British Columbia is moving towards expanded supermarket wine sales after some preliminary trials. The process is a bit awkward because there are many stakeholders with vested interests in the old control system of wine sales. Moving to supermarket sales may increase total wine sales, but the “trade creation” will be accompanied by a certain amount of  “trade diversion” from other retailers, who are understandably unhappy. There is lots of push back as you would expect.

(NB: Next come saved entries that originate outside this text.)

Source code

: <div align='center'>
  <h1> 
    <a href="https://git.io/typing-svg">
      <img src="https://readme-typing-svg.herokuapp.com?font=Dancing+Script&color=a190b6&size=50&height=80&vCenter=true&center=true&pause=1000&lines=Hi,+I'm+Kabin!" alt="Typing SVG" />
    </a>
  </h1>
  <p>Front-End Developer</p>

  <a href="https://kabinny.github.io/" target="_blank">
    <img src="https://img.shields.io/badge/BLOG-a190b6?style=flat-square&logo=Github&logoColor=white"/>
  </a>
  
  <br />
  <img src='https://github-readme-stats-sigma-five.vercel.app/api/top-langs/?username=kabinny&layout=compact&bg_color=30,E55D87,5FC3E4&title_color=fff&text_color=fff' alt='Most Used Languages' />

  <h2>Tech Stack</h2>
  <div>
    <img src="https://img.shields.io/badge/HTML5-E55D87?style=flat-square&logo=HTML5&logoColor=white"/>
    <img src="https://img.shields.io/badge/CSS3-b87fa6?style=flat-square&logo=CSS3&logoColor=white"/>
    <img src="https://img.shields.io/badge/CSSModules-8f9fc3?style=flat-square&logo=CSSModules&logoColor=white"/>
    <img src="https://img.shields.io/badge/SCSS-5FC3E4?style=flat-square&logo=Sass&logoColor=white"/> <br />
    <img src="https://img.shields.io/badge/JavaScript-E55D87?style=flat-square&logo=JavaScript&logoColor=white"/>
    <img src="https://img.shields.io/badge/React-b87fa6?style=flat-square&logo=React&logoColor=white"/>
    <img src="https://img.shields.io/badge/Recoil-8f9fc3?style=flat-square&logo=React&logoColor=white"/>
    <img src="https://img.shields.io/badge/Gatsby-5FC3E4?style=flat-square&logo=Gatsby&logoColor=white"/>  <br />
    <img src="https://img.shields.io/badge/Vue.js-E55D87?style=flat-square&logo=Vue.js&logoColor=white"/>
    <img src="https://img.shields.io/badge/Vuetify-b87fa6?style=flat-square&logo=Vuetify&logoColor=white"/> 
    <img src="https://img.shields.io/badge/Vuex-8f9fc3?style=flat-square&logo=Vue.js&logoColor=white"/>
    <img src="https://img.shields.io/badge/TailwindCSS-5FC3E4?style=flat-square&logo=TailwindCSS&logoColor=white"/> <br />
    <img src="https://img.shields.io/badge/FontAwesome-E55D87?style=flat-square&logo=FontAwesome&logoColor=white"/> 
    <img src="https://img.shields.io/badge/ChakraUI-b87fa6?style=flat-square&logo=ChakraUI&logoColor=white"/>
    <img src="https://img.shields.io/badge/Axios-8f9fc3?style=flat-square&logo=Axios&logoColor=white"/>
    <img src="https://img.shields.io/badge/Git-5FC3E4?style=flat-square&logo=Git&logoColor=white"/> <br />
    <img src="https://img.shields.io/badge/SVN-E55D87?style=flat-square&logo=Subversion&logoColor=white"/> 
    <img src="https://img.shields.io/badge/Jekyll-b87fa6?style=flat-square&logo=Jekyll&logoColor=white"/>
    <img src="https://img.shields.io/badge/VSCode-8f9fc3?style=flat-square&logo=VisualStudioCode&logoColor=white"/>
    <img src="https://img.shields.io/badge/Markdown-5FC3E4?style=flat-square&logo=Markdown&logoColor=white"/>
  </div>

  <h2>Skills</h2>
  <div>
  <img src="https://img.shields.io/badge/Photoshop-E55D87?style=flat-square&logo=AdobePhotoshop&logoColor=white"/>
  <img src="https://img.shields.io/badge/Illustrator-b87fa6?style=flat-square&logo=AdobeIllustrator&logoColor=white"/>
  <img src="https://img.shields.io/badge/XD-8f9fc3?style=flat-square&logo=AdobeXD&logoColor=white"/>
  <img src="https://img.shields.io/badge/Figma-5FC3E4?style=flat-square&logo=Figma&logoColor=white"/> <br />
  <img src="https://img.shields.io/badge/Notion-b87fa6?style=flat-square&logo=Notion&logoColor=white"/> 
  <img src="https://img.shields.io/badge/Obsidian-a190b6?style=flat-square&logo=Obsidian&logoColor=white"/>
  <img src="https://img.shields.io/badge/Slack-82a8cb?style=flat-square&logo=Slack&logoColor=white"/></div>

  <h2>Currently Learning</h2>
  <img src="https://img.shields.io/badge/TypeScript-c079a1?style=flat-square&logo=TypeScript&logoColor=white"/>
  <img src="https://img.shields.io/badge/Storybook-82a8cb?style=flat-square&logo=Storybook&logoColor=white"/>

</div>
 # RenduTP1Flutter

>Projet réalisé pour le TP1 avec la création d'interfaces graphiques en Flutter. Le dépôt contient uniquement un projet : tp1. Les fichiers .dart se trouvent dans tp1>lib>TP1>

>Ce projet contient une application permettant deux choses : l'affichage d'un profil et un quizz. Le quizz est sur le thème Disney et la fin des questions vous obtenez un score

The political economy of B.C. supermarket wine sales is both domestic (more supermarket sales at the expense of existing wine sales license holders) and also international. Incredibly, the B.C. regulations exclude non-B.C. wines from regular supermarket shelves (imported wine may theoretically be sold in a separate and costly and somewhat inconvenient “store within a store”). This has produced an international dust up as the United States has brought charges at the World Trade Organization over the discriminatory practice, an action that the European Union and New Zealand have also supported. The list of wine exporting countries lined up against the B.C. supermarket regime continues to grow. Argentina recently joined the US in this action and Australia quickly followed suit..

The Weak and the Strong

What is the problem? Can’t British Columbia to what it wants regarding wine retail regulations? Maybe not, because Canada (along with most of the world’s nations) is a member of the World Trade Organization (WTO) and is bound by its rules.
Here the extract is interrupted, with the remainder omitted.